Ketua KUB meneruskan kalimatnya, "Kita juga beri apresiasi buat guru SEKAMI. Merekalah yang sudah meluangkan waktu/tenaga/pikiran untuk mempersiapkan anak-anak kita, generasi masa depan bangsa dan gereja". Kami pun bertepuk tangan lagi. Seorang ibu mengajak anak pemimpin ibadah, "Ayo, kita toss atau tepuk SEKAMI". Keduanya melakukan dengan sangat riang.
Saya berpikir, inilah contoh yang baik. Pelajaran penting atau berharga, bisa kita dapatkan dari kelompok kecil di lingkungan tempat tinggal. Ketua KUB sedang mengajarkan bagaimana praktik regenerasi yang baik. Anak-anak disiapkan menghadapi masa depan dengan diberikan bimbingan serta kesempatan yang sama dengan orang dewasa dalam hal mengembangkan diri.

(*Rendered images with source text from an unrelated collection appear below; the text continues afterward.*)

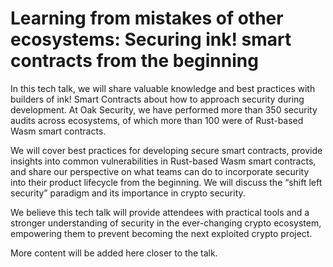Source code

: # Learning from mistakes of other ecosystems: Securing ink! smart contracts from the beginning

In this tech talk, we will share valuable knowledge and best practices with builders of ink! Smart Contracts about how to approach security during development. At Oak Security, we have performed more than 350 security audits across ecosystems, of which more than 100 were of Rust-based Wasm smart contracts. 

We will cover best practices for developing secure smart contracts, provide insights into common vulnerabilities in Rust-based Wasm smart contracts, and share our perspective on what teams can do to incorporate security into their product lifecycle from the beginning. We will discuss the “shift left security” paradigm and its importance in crypto security.

We believe this tech talk will provide attendees with practical tools and a stronger understanding of security in the ever-changing crypto ecosystem, empowering them to prevent becoming the next exploited crypto project.

More content will be added here closer to the talk.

Selain itu, kebahagiaan itu juga bisa tercipta dari aktivitas sederhana. Bayangkan, hanya dengan berkumpul untuk doa bersama, kami semua bisa tertawa bahagia. Apalagi anak pemimpin doa, ibunya, serta guru Sekami-nya. Mereka tentu saja sangat bahagia dan bangga.
Pada akhir pengumumannya, Ketua KUB mengarahkan pandangan pada saya, "Pak Saverinus, esok tanggal 26/10 siap-siap memimpin ibadah rosario". Tentu saja saya kaget dan hanya bisa ternganga sambil mengangguk ragu. Mungkin saya terlihat pucat saat itu. Saya cek kembali jadwal doa rosario, ternyata benar, ada nama saya di sana.
Waduh, saya sudah lama tidak memimpin ibadah secara kelompok. Terakhir, mungkin 4 tahun lalu. Saya agak cemas. Apalagi selama ini saya mendengar banyak syair lagu atau doa yang telah direvisi. Itu artinya saya harus mencari buku petunjuk doa yang terbaru.
Saya merasa tertantang saat mengingat anak pemimpin ibadah tadi. Masa dia berani tampil, sementara saya tidak. Apa kata dunia / gereja ??? Setiba di rumah saya langsung mencari buku doa yang entah tersimpan di mana. Sudah lama tidak menyentuh apalagi membaca buku tersebut.